Re: [deal.II] Problem with scaling with parallel::distributed::Triangulation and direct solver

Nihar Bhardwaj Darbhamulla Fri, 14 Nov 2025 10:20:24 -0800

Hello Prof. Wolfgang,

"I don't recall the exact interface of SparseDirectMUMPS from past 
releases. SparseDirectUMFPACK allows you to compute a decomposition only 
once, and then apply it repeatedly in vmult(). The interface of 
SparseDirectMUMPS that's in the current developer version also allows 
you to do that. If you can switch to the current developer version (or 
check whether 9.7 can do that as well), you may want to try that. "


I used SparseDirectMUMPS as you suggested, i.e. initialize it in the 
constructor, and use it repeatedly in the solve. I believe, it applies the 
factored form each time vmult is called. 
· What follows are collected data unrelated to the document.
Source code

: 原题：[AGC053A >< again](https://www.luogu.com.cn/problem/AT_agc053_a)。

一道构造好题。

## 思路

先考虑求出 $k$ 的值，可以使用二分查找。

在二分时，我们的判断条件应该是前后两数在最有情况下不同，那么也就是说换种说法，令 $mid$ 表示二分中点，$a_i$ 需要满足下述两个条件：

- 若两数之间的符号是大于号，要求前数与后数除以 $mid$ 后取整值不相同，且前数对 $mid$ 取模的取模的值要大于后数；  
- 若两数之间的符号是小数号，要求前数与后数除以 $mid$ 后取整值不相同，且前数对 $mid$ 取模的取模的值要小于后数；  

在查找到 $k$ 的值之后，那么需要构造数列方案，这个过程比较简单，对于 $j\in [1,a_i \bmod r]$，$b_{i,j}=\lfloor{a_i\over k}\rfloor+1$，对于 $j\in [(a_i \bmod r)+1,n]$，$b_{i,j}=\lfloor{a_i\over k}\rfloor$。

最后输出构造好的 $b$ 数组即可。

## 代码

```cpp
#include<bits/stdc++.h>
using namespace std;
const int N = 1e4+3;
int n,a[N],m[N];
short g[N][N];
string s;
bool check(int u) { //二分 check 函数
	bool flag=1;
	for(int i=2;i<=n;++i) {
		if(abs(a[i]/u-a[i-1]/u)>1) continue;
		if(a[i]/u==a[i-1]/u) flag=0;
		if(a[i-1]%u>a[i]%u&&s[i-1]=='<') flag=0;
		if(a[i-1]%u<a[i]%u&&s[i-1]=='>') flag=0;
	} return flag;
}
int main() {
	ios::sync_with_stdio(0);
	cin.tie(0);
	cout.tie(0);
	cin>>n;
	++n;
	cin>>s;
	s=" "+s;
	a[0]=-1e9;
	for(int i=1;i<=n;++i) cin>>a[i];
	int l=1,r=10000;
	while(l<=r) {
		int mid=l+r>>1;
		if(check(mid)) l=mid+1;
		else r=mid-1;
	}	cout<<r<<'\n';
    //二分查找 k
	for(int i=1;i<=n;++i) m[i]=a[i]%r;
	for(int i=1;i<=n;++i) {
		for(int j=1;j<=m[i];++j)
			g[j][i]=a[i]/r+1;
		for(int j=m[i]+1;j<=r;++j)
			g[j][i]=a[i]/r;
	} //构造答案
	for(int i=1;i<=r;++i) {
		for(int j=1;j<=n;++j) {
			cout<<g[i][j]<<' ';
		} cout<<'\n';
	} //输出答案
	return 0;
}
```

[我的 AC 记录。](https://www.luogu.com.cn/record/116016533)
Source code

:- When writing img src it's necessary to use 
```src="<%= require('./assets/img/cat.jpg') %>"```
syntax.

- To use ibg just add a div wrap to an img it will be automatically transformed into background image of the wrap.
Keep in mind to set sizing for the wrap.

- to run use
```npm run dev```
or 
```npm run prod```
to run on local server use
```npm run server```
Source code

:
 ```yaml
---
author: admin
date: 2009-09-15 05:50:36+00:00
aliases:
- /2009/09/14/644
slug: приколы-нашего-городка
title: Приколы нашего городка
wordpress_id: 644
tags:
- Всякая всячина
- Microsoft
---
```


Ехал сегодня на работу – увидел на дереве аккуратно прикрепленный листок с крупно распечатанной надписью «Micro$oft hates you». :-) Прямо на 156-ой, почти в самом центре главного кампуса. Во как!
" I can't see where you use the AMG preconditioners, but the same applies: 
You should only set them up once and then re-use many times. That is, 
the preconditioners need to live *outside* the place where you solve the 
inner (1,1) block. "

I have added the code snippet initializing and running the CG+AMG 
preconditioner below. As it happens, the inner (1,1) block arises out of 
the symmetric discretization of a Stokes system (as in Step-22), and using 
BoomerAMG as is does not allow for the recognition of multiple DoFs 
associated with each node, while this is an option available in using 
BoomerAMG through PETSc ( *-pc_hypre_boomeramg_nodal_coarsen* ), but is not 
exposed through the dealii interface. The solutions I can think of are:

   1. adding the option to the PETScWrappers source code and testing it. 
   I'm not sure if it has been tried before with the PETSc Wrappers, and 
   whether there is a certain re-ordering that is to be kept in mind to 
   execute this successfully.
   2. Switch to using Trilinos wrappers. However, my research group has 
   more background on using PETSc, and the switch would come at a loss of 
   support available from a linear algebra library POV.
   3. Modifying the formulation to go from a symmetric gradient weak-form 
   to a vector laplacian weak-form. This comes with modeling justifications 
   and would be problem specific. 

For now, I would prefer option 1, but would like to know if it has been 
tried before, and if any caveats are associated with using it.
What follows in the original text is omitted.